Exercise brief. Every line of the listing below should be written out exactly, minus its pictures.

========

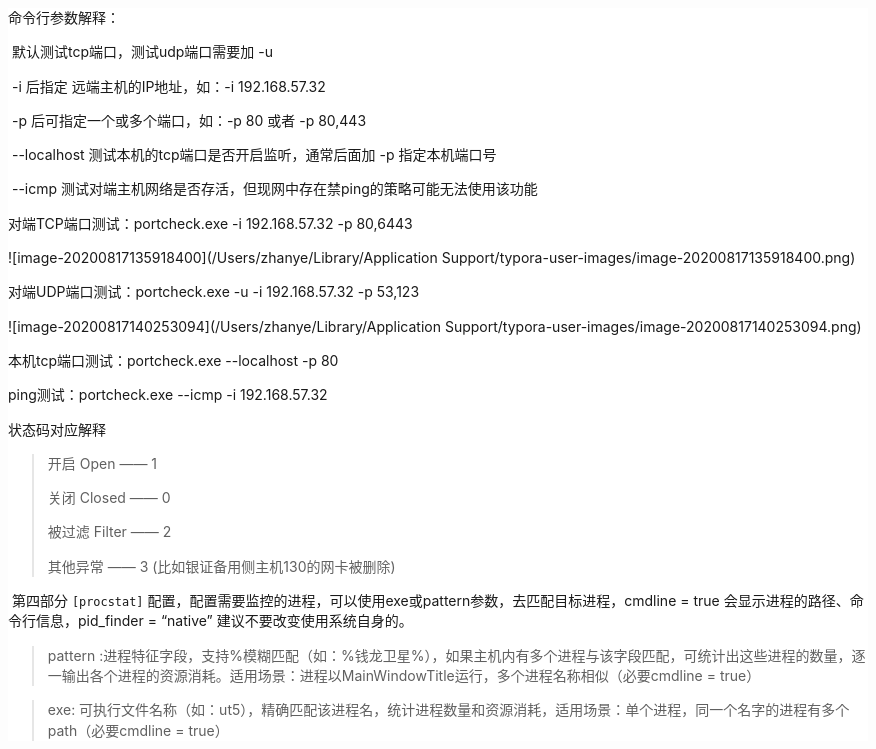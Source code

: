 命令行参数解释：

​      默认测试tcp端口，测试udp端口需要加 -u

​     -i 后指定 远端主机的IP地址，如：-i 192.168.57.32

​     -p 后可指定一个或多个端口，如：-p 80 或者 -p 80,443

​     --localhost 测试本机的tcp端口是否开启监听，通常后面加 -p 指定本机端口号

​     --icmp 测试对端主机网络是否存活，但现网中存在禁ping的策略可能无法使用该功能

对端TCP端口测试：portcheck.exe  -i 192.168.57.32 -p 80,6443

![image-20200817135918400](/Users/zhanye/Library/Application Support/typora-user-images/image-20200817135918400.png)

对端UDP端口测试：portcheck.exe  -u -i 192.168.57.32 -p 53,123

![image-20200817140253094](/Users/zhanye/Library/Application Support/typora-user-images/image-20200817140253094.png)

本机tcp端口测试：portcheck.exe  --localhost -p 80

ping测试：portcheck.exe  --icmp -i 192.168.57.32 

状态码对应解释

> 开启 Open —— 1
>
> 关闭 Closed —— 0
>
> 被过滤 Filter  —— 2
>
> 其他异常 —— 3 (比如银证备用侧主机130的网卡被删除)

​      第四部分 `[procstat]` 配置，配置需要监控的进程，可以使用exe或pattern参数，去匹配目标进程，cmdline = true 会显示进程的路径、命令行信息，pid_finder = “native” 建议不要改变使用系统自身的。

> pattern :进程特征字段，支持%模糊匹配（如：%钱龙卫星%），如果主机内有多个进程与该字段匹配，可统计出这些进程的数量，逐一输出各个进程的资源消耗。适用场景：进程以MainWindowTitle运行，多个进程名称相似（必要cmdline = true）

> exe: 可执行文件名称（如：ut5），精确匹配该进程名，统计进程数量和资源消耗，适用场景：单个进程，同一个名字的进程有多个path（必要cmdline = true）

========

Answer section.
Source code

: 命令行参数解释：

​      默认测试tcp端口，测试udp端口需要加 -u

​     -i 后指定 远端主机的IP地址，如：-i 192.168.57.32

​     -p 后可指定一个或多个端口，如：-p 80 或者 -p 80,443

​     --localhost 测试本机的tcp端口是否开启监听，通常后面加 -p 指定本机端口号

​     --icmp 测试对端主机网络是否存活，但现网中存在禁ping的策略可能无法使用该功能

对端TCP端口测试：portcheck.exe  -i 192.168.57.32 -p 80,6443

![image-20200817135918400](/Users/zhanye/Library/Application Support/typora-user-images/image-20200817135918400.png)

对端UDP端口测试：portcheck.exe  -u -i 192.168.57.32 -p 53,123

![image-20200817140253094](/Users/zhanye/Library/Application Support/typora-user-images/image-20200817140253094.png)

本机tcp端口测试：portcheck.exe  --localhost -p 80

ping测试：portcheck.exe  --icmp -i 192.168.57.32 

状态码对应解释

> 开启 Open —— 1
>
> 关闭 Closed —— 0
>
> 被过滤 Filter  —— 2
>
> 其他异常 —— 3 (比如银证备用侧主机130的网卡被删除)

​      第四部分 `[procstat]` 配置，配置需要监控的进程，可以使用exe或pattern参数，去匹配目标进程，cmdline = true 会显示进程的路径、命令行信息，pid_finder = “native” 建议不要改变使用系统自身的。

> pattern :进程特征字段，支持%模糊匹配（如：%钱龙卫星%），如果主机内有多个进程与该字段匹配，可统计出这些进程的数量，逐一输出各个进程的资源消耗。适用场景：进程以MainWindowTitle运行，多个进程名称相似（必要cmdline = true）

> exe: 可执行文件名称（如：ut5），精确匹配该进程名，统计进程数量和资源消耗，适用场景：单个进程，同一个名字的进程有多个path（必要cmdline = true）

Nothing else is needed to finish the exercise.